Pittsburgh Java User Group: Building and Evolving a Java API

Jun 25, 2013 · 10 minute read · 0 Comments
PittJUG Pittsburgh Java C++Ruby ML Haskell Erlang strings exceptions types Scala APIs error messages error handling test-driven development immutable

The topic for the featured presentation at the Pittsburgh Java User Group (PittJUG) was “Building and Evolving a Java API”, presented by Eric Stein of Fulminatus Consulting. I was excited to attend because API design is difficult but important, and today more than ever, because of the trend toward integrating many services to build an application, and toward providing such services (both externally and internally).

(For past reports of mine on PittJUG, see the PittJUG archives in my other blog.)

The presentation was very good. (Eric’s slides are available here, but as always with slides, be aware that it is just an outline, as good slides really should be, and the actual presentation and group discussion had all the substance.) Note that although some of the specific recommendations and examples are Java-specific, the entire area of good API design is general and is applicable no matter what programming language you are using.

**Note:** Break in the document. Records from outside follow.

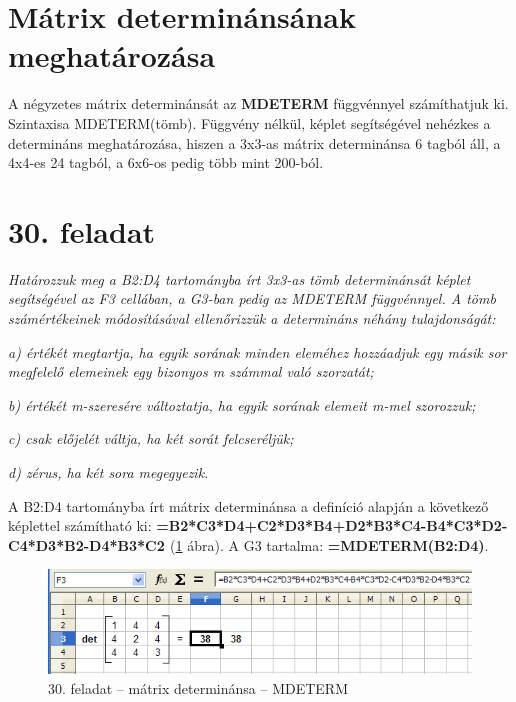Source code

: \section[Mátrix determinánsának meghatározása]{Mátrix
determinánsának meghatározása}

A négyzetes mátrix determinánsát az \textbf{MDETERM}
függvénnyel számíthatjuk ki. Szintaxisa MDETERM(tömb).
Függvény nélkül, képlet segítségével nehézkes a
determináns meghatározása, hiszen a 3x3-as mátrix
determinánsa 6 tagból áll, a 4x4-es 24 tagból, a 6x6-os pedig
több mint 200-ból. 

\section{30. feladat}

{\itshape
Határozzuk meg a B2:D4 tartományba írt 3x3-as tömb
determinánsát képlet segítségével az F3 cellában, a
G3-ban pedig az MDETERM függvénnyel. A tömb számértékeinek
módosításával ellenőrizzük a determináns néhány
tulajdonságát:}

{\itshape
a) értékét megtartja, ha egyik sorának minden eleméhez
hozzáadjuk egy másik sor megfelelő elemeinek egy bizonyos m
számmal való szorzatát;}

{\itshape
b) értékét m-szeresére változtatja, ha egyik sorának elemeit
m-mel szorozzuk;}

{\itshape
c) csak előjelét váltja, ha két sorát felcseréljük;}

{\itshape
d) zérus, ha két sora megegyezik.}

A B2:D4 tartományba írt mátrix determinánsa a definíció
alapján a következő képlettel számítható ki:
{\sffamily\bfseries{=B2*C3*D4+C2*D3*B4+D2*B3*C4-B4*C3*D2-C4*D3*B2-D4*B3*C2 }}
(\ref{30-feladatMátrixMDETERM} ábra).
A G3 tartalma: {\sffamily\bfseries{=MDETERM(B2:D4)}}.

\begin{figure}[!h]
\begin{center}
\includegraphics[width=12.974cm]{oocalcv1-img135.png}
\caption{30. feladat --  mátrix determinánsa --  MDETERM}\label{30-feladatMátrixMDETERM}
\end{center}
\end{figure}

However, the presentation also filled me with a combination of sadness, because our computing profession could have done better up front to make good API design much easier in various ways. On the positive side, it’s better late than never.

A report on the presentation, with my commentary:

API design for whom?

Whenever doing something at all, the question “for whom?” should always be asked and answered. Eric observed that APIs must meet the different needs of different users, so it’s useful to identify three specific end users with different needs, and look at the situation from each of their points of view:

API owner
specification owner
logging owner

His inclusion of the “logging owner” was intriguing because the point of view from someone whose job it is to wade through logs is often slighted. But in light of ever more complex applications as well as errors and the need for recovery and quick turnaround in fixing them, I believe that Eric is right to argue that logging should be seriously designed, to “tell a consistent story”. I am taking this advice to heart.

Design process

Eric advised that design should start with use cases. And client code, from the perspective of the end user, as well as tests, should be written up front. He didn’t use the term, but this is test-driven development (TDD), which in my mind has been an unfortunate term, because it is really test-driven design, which happens to have the nice effect of kick-starting development as well. (I’ll be writing more later on this blog about TDD; I no longer start a new project without a TDD mentality and process, so productive and efficient I have found it.)

One thing that Eric said was to start with the most important cases first, not the easy cases. Very good advice: I have learned the hard way that it is easy to pat yourself on the back and start with easy cases to feel like you’re making progress, but this often leads to hitting a block when getting to the hard cases, and then having to do some major redesign at that point. I’ve found that if something is really important, it needs to be addressed immediately, and often will drive the design of the components required to make the important hard case work. (I’ll be writing more later on this blog about “the hard case”, especially in the context of “sad paths” that are critical.)

Stability

Stability is the big difficulty in API design. It’s really daunting, actually, to think of the idea of “write once, support forever”, but people get very unhappy, rightfully, if they start using your API and then things break on them after it changes.

Simplicity

Eric argued that a good API should be easy to read as well as easy to write. This is all about human psychology.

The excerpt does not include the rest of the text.